Activist and author Kate Davies responds to Paul Hawken about the nature and future of the worldwide social movement that has arisen in response to widespread ecological devastation and global warming.

Hooray for Paul Hawken! His article “To Remake the World” in Rachel’s News #908 and his new book “Blessed Unrest: How the Largest Movement in the World Came into Being and Why No One Saw it Coming” are extremely timely and thought-provoking.

Hawken has put his finger on a global phenomenon that has been growing since the 1999 protests against the World Trade Organization in Seattle.
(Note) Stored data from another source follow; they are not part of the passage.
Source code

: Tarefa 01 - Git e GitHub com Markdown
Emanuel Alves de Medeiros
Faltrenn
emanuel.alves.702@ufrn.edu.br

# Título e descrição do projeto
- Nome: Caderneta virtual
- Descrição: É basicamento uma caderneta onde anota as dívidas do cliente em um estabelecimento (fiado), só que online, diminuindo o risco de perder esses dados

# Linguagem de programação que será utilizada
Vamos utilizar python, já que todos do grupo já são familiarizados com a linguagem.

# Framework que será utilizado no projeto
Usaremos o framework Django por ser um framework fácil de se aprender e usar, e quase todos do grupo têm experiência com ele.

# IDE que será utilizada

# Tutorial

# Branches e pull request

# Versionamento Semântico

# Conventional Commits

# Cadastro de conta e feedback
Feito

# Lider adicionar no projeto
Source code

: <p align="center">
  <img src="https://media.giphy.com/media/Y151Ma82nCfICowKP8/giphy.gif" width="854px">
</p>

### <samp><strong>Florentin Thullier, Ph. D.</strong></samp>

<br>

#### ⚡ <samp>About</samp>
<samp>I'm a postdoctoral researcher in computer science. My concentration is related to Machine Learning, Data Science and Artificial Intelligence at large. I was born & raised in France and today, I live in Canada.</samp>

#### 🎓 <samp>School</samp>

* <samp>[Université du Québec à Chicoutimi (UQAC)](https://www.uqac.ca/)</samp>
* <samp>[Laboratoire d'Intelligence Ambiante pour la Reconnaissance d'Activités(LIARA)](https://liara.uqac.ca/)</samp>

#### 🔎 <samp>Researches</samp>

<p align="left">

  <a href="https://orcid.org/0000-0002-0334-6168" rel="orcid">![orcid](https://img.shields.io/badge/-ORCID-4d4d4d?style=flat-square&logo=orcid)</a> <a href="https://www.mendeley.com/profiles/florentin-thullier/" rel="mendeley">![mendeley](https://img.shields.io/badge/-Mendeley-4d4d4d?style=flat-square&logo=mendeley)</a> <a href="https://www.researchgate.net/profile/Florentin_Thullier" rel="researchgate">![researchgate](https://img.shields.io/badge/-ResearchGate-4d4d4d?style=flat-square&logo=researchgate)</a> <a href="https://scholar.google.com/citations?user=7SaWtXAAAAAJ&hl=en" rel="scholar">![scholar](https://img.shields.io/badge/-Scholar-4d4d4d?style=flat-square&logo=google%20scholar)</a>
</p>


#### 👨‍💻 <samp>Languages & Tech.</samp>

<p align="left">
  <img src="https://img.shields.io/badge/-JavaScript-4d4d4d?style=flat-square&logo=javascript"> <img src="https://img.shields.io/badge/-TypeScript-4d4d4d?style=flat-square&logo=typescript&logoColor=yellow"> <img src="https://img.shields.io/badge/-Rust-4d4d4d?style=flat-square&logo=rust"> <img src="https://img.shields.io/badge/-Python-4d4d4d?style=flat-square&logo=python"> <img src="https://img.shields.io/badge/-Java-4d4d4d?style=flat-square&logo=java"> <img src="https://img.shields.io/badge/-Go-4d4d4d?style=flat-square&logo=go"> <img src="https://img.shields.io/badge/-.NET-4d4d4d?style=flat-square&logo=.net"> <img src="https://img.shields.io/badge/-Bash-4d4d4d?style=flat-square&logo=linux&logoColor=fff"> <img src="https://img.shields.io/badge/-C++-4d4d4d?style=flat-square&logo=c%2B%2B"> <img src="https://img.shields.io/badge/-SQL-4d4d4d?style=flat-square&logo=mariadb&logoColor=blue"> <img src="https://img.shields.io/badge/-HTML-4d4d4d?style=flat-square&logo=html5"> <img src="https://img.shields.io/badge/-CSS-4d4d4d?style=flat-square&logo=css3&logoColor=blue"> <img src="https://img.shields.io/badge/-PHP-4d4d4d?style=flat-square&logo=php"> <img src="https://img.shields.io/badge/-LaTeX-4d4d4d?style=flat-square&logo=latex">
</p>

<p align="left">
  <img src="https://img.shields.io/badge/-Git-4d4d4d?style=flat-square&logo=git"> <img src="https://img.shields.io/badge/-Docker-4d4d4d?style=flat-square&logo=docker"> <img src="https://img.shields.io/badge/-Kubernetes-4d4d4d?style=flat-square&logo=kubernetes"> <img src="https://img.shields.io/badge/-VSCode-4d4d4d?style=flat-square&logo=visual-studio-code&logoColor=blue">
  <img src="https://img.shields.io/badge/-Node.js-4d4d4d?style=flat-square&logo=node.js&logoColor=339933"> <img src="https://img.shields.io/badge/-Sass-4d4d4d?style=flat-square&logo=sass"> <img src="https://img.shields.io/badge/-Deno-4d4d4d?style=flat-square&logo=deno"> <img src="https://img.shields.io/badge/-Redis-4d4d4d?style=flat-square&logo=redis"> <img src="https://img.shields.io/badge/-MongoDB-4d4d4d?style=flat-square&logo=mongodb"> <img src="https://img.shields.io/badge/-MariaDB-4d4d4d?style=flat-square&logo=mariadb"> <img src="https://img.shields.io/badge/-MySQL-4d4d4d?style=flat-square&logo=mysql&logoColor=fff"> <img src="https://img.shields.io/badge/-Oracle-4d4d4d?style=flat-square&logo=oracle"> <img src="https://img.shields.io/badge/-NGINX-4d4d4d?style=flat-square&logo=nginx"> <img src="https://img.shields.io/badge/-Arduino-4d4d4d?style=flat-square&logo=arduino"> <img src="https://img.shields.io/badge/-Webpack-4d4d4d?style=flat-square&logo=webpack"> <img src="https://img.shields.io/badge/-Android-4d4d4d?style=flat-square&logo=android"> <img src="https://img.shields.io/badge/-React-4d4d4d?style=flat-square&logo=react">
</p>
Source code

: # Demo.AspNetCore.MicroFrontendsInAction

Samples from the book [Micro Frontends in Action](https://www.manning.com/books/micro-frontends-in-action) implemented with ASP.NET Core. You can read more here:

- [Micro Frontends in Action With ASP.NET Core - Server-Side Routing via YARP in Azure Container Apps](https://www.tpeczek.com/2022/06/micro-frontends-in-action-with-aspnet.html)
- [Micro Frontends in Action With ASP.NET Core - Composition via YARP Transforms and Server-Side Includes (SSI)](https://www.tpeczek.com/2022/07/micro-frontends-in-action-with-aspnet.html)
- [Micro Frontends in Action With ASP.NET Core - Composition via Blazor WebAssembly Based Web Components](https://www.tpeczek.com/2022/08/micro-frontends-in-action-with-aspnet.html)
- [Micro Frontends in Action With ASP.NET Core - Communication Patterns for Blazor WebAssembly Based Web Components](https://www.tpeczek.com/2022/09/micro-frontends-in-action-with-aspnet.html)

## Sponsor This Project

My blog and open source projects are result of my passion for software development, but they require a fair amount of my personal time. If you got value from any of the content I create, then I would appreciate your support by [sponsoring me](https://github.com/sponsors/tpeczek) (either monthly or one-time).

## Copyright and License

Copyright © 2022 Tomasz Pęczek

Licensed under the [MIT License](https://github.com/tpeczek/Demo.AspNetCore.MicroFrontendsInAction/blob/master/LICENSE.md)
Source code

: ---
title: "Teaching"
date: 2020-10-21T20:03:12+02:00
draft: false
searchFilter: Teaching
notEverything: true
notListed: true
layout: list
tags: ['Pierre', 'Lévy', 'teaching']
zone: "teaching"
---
Largely unacknowledged by the spotlight of media attention, a new social movement has been quietly gaining strength in the U.S. and internationally. In bringing it to light, Hawken has revealed a trend that is positive and hopeful at a time when these qualities are sorely needed in the world.

Although he has done an outstanding job of describing the new movement, several points call out for further exploration.

First, Hawken shies away from giving the new movement the full recognition of a name, calling it instead “this unnamed movement.” This is a little strange because it has already been given several names. My favorite is “the new progressive movement,” in homage to the U.S. Progressive Movement of the late 19th and early 20th centuries. The new progressive movement embraces many of the same principles as its predecessor, including beliefs in truly democratic institutions and processes, efficient government and the elimination of corruption, social and economic justice, regulation of large corporations and monopolies, and environmental protection.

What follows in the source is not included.